More specifically, in the new main rope 51, the tensile strength of each of the outer wires 37 is 1, 770 MPa class or less, for example, 1,570 N/mm2 class or 1,620 N/mm2 class.
Further, in the new main rope 51, the tensile strength of the core wire 33 and the tensile strength of each of the inner wires 36 are 2,000 MPa class or more, for example, 2,300 N/mm2 class or 2,400 N/mm2 class. As described above, the tensile strength of the core wire 33 and the tensile strength of each of the inner wires 36 are each about 1.5 times the tensile strength of each of the outer wires 37.
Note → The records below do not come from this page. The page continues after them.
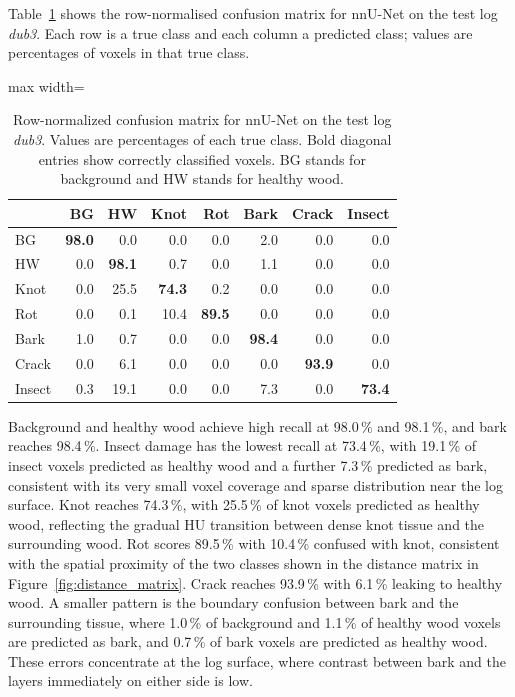 Table~\ref{tab:cmnnunet} shows the row-normalised confusion matrix for nnU-Net on the test log \textit{dub3}. Each row is a true class and each column a predicted class; values are percentages of voxels in that true class.

\begin{table}[H]
    \centering
    \caption{Row-normalized confusion matrix for nnU-Net on the test log \textit{dub3}. Values are percentages of each true class. Bold diagonal entries show correctly classified voxels. BG stands for background and HW stands for healthy wood.}
    \label{tab:cmnnunet}
    \begin{adjustbox}{max width=\textwidth}
    \begin{tabular}{lrrrrrrr}
        \toprule
        & \textbf{BG} & \textbf{HW} & \textbf{Knot} & \textbf{Rot} & \textbf{Bark} & \textbf{Crack} & \textbf{Insect} \\
        \midrule
        BG     & \textbf{98.0} &  0.0 &  0.0 &  0.0 &  2.0 & 0.0 & 0.0 \\
        HW     &  0.0 & \textbf{98.1} &  0.7 &  0.0 &  1.1 & 0.0 & 0.0 \\
        Knot   &  0.0 & 25.5 & \textbf{74.3} &  0.2 &  0.0 & 0.0 & 0.0 \\
        Rot    &  0.0 &  0.1 & 10.4 & \textbf{89.5} &  0.0 & 0.0 & 0.0 \\
        Bark   &  1.0 &  0.7 &  0.0 &  0.0 & \textbf{98.4} & 0.0 & 0.0 \\
        Crack  &  0.0 &  6.1 &  0.0 &  0.0 &  0.0 & \textbf{93.9} & 0.0 \\
        Insect &  0.3 & 19.1 &  0.0 &  0.0 &  7.3 & 0.0 & \textbf{73.4} \\
        \bottomrule
    \end{tabular}
    \end{adjustbox}
\end{table}

Background and healthy wood achieve high recall at 98.0\,\% and 98.1\,\%, and bark reaches 98.4\,\%. Insect damage has the lowest recall at 73.4\,\%, with 19.1\,\% of insect voxels predicted as healthy wood and a further 7.3\,\% predicted as bark, consistent with its very small voxel coverage and sparse distribution near the log surface. Knot reaches 74.3\,\%, with 25.5\,\% of knot voxels predicted as healthy wood, reflecting the gradual HU transition between dense knot tissue and the surrounding wood. Rot scores 89.5\,\% with 10.4\,\% confused with knot, consistent with the spatial proximity of the two classes shown in the distance matrix in Figure~\ref{fig:distance_matrix}. Crack reaches 93.9\,\% with 6.1\,\% leaking to healthy wood. A smaller pattern is the boundary confusion between bark and the surrounding tissue, where 1.0\,\% of background and 1.1\,\% of healthy wood voxels are predicted as bark, and 0.7\,\% of bark voxels are predicted as healthy wood. These errors concentrate at the log surface, where contrast between bark and the layers immediately on either side is low.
Further, tensile strength of the new main rope 51 is higher than tensile strength of the existing main rope 7. Further, unit mass, specifically, mass per unit length of the new main rope 51 is the same as unit mass of the existing main rope 7. Thus, with the renovating method according to the first embodiment, the existing traction machine 3 is used as a traction machine even after the renovation.
Here, in general, when unit mass of a main rope used after renovation is different from unit mass of a main rope used before the renovation by a certain amount or more, mass balance between a car side and a counterweight side changes after the renovation. Thus, a traction machine motor and a traction machine brake for an existing traction machine cannot be used. Further, traction loss may occur.
Thus, a main rope having unit mass different from unit mass of a main rope that has hitherto been used is used for an elevator to be newly installed. In terms of demand for main ropes, however, main ropes are fairly often used for rope replacement at a time of maintenance of existing elevators.
Further, it has always been required that the strength of a main rope be increased without an increase in rope diameter so that the main rope can be used for elevators with a wider variety of specifications. Examples of a method for increasing the strength of a main rope as described above include a method of using a main rope of one strength grade higher and a method of using six strands in place of eight strands.
For example, when a rope of type B with higher strength grade is used in place of a rope of type A, the strength can be increased to about 110%. Further, also when six strands are used in place of eight strands, the strength can be increased to about 110%. When these methods are both carried out, the strength can be increased to about 120%. As a result, not only improvement in use of a main rope for elevators with a wider variety of specifications but also a reduction in the number of ropes can be achieved. Thus, cost can be significantly reduced.
However, when tensile strength of element wires is simply increased so as to achieve a main rope with higher strength, hardness of the element wires is increased and the driving sheave being in contact with the main rope may be worn earlier. Further, a load on the main rope is increased. Thus, a contact surface pressure between the main rope and the driving sheave is increased, and hence the main rope may be damaged earlier.
Examples of the method of increasing the rope strength also include a method of using high-strength fibers as a material of a rope core. However, the high-strength fibers are generally expensive. Hence, the main rope as a whole becomes expensive.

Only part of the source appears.